Java Modified UTF-8 Encoding¶
Synopsis¶
This module creates a Python codecs interface for the Java Modified UTF-8 Encoding, for JNI interface calls. It is slightly different than the UTF-8 encoding.
The differences are:
- The null byte ‘\u0000’ is encoded in 2-bytes rather than 1-byte, so that the encoded string never has an embedded zero-byte.
- Onle the 1-byte, 2-byte, and 3-byte formats are used.
- Supplementary characters are represented in the form of surrogate pairs, which take 6-bytes.

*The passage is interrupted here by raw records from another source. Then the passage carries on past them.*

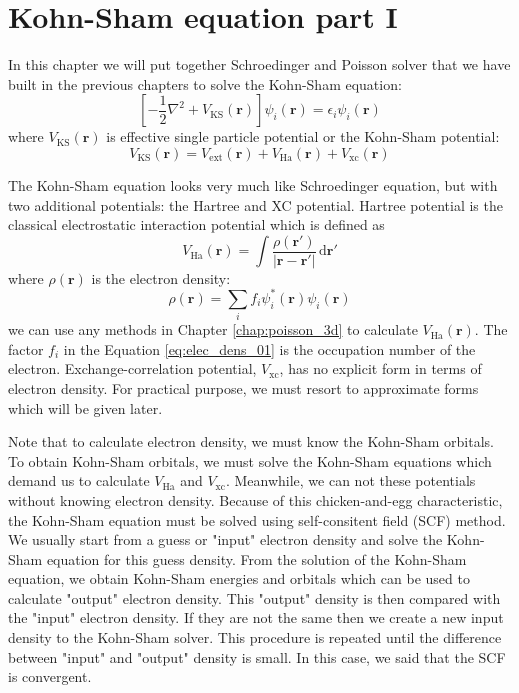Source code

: \chapter{Kohn-Sham equation part I}

In this chapter we will put together Schroedinger and Poisson solver
that we have built in the previous chapters to solve the Kohn-Sham equation:
\begin{equation}
\left[ -\frac{1}{2}\nabla^2 + V_{\mathrm{KS}}(\mathbf{r}) \right]
\psi_{i}(\mathbf{r}) = \epsilon_{i} \psi_{i}(\mathbf{r})
\end{equation}
where $V_{\mathrm{KS}}(\mathbf{r})$ is effective single particle potential or
the Kohn-Sham potential:
\begin{equation}
V_{\mathrm{KS}}(\mathbf{r}) =
V_{\mathrm{ext}}(\mathbf{r}) + V_{\mathrm{Ha}}(\mathbf{r}) + V_{\mathrm{xc}}(\mathbf{r})
\label{eq:KS_pot_local}
\end{equation}

The Kohn-Sham equation looks very much like Schroedinger equation,
but with two additional potentials: the Hartree and XC potential.
Hartree potential is the classical electrostatic interaction potential which is defined as
\begin{equation}
V_{\mathrm{Ha}}(\mathbf{r}) = \int \frac{\rho(\mathbf{r}')}{\left| \mathbf{r} - \mathbf{r}' \right|}
\,\mathrm{d}\mathbf{r}'
\end{equation}
where $\rho(\mathbf{r})$ is the electron density:
\begin{equation}
\rho(\mathbf{r}) = \sum_{i} f_{i} \psi_{i}^{*}(\mathbf{r}) \psi_{i}(\mathbf{r})
\label{eq:elec_dens_01}
\end{equation}
we can use any methods in Chapter \ref{chap:poisson_3d} to calculate
$V_{\mathrm{Ha}}(\mathbf{r})$. The factor $f_{i}$ in the Equation \ref{eq:elec_dens_01}
is the occupation number of the electron.
Exchange-correlation potential, $V_{\mathrm{xc}}$, has no explicit form in terms of
electron density. For practical purpose, we must resort to approximate forms which
will be given later.

Note that to calculate electron density, we must know the Kohn-Sham orbitals.
To obtain Kohn-Sham orbitals, we must solve the Kohn-Sham equations which
demand us to calculate $V_{\mathrm{Ha}}$ and $V_{\mathrm{xc}}$. Meanwhile,
we can not these potentials without knowing electron density.
Because of this chicken-and-egg
characteristic, the Kohn-Sham equation must be solved using self-consitent field (SCF) method.
We usually start from a guess or "input" electron density and solve the Kohn-Sham equation
for this guess density. From the solution of the Kohn-Sham equation, we obtain
Kohn-Sham energies and orbitals which can be used to calculate "output" electron density.
This "output" density is then compared with the "input" electron density. If they are
not the same then we create a new input density to the Kohn-Sham solver. This procedure
is repeated until the difference between "input" and "output" density is small.
In this case, we said that the SCF is convergent.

This gives us the following mapping:
Number of bytes | First code point | Last code point | Bits | Byte 1 | Byte 2 | Byte 3 | Byte 4 | Byte 5 | Byte 6 |
2 | U+0000 | U+0000 | – | 11000000 | 10000000 | ||||
1 | U+0001 | U+007F | 7 | 0xxxxxxx | |||||
2 | U+0080 | U+07FF | 11 | 110xxxxx | 10xxxxxx | ||||
3 | U+0800 | U+FFFF | 16 | 1110xxxx | 10xxxxxx | 10xxxxxx | |||
6 | U+10000 | U+FFFFF | 20 | 11101101 | 1010xxxx | 10xxxxxx | 11101101 | 1011xxxx | 10xxxxxx |
To implement as a Python codec, all that is needed is an encode and decode function. The codec is registered by passing a custom function to search for potentially multiple codecs and return the two functions in a CodecInfo object.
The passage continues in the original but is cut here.